Twizzlestick Posted December 19, 2018 Posted December 19, 2018 OP You sound like a decent balanced sort of bloke from your approach. You seem you’re being honest with your feelings. I can talk as someone on other end of this at the min. If you find yourself tempted to reach out to the ex, Reach out only if you really do have intent of trying to work it through. But be clear. It’s painful for both sides so if you find yourself reaching for the phone just be sure you’re doing it for the right reasons and not to “see how you feel” when you text or something (not saying you would but it’s natural, we’re all human). I’ve not been in your shoes but would say it’s got to be natural what you’re feeling. A lot of what you say seems fear coming from a change in life, loneliness etc, Make sure you’re certain about what you did and don’t live in regret though. 7 years a long time and you can roll the dice again, you might roll a 6 but you might roll a 1. Anything that’s at 7 years plus takes work. Only you know if the basics were there that were worth keeping. Loving feelings come and go off and on in long term reles (ask any 80 year old with a 50 year marriage). Chasing that forever with new reles is like chasing smoke. It’s the basic companionship that gets you through. But only you know your own feelings and if what you had was worth working for rather than offing. But my words are highly biased as I’ve just been dumped. Wishing you well.

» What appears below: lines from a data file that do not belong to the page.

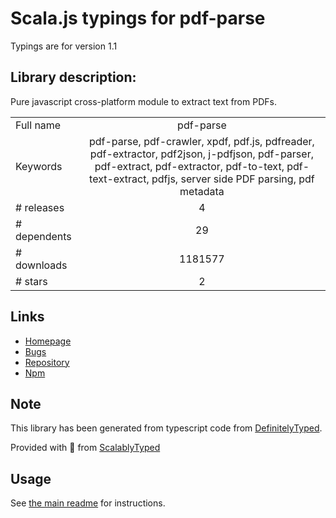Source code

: 
# Scala.js typings for pdf-parse

Typings are for version 1.1

## Library description:
Pure javascript cross-platform module to extract text from PDFs.

|                    |                 |
| ------------------ | :-------------: |
| Full name          | pdf-parse |
| Keywords           | pdf-parse, pdf-crawler, xpdf, pdf.js, pdfreader, pdf-extractor, pdf2json, j-pdfjson, pdf-parser, pdf-extract, pdf-extractor, pdf-to-text, pdf-text-extract, pdfjs, server side PDF parsing, pdf metadata |
| # releases         | 4 |
| # dependents       | 29 |
| # downloads        | 1181577 |
| # stars            | 2 |

## Links
- [Homepage](https://gitlab.com/autokent/pdf-parse)
- [Bugs](https://gitlab.com/autokent/pdf-parse/issues)
- [Repository](https://gitlab.com/autokent/pdf-parse)
- [Npm](https://www.npmjs.com/package/pdf-parse)
    


## Note
This library has been generated from typescript code from [DefinitelyTyped](https://definitelytyped.org).

Provided with :purple_heart: from [ScalablyTyped](https://github.com/oyvindberg/ScalablyTyped)

## Usage
See [the main readme](../../readme.md) for instructions.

Twizzlestick Posted December 19, 2018 Posted December 19, 2018 So sorry to hear that my dear. I do sometimes wonder about some people’s expectations for an everlasting relationship. Love is enough! Sure the spark might dissipate but that’s natural and true of all relationships. What’s left over should be trust and respect and loyalty. The foundations of a real future. If that’s her decision you’ll have to live with it, as will she. Thanks. I’m devastated. We had our flaws. She even said she can’t bare to not have her best friend but it’s not enough. That’s how it feels to me. My sidekick has just died essentially. I’m bereft.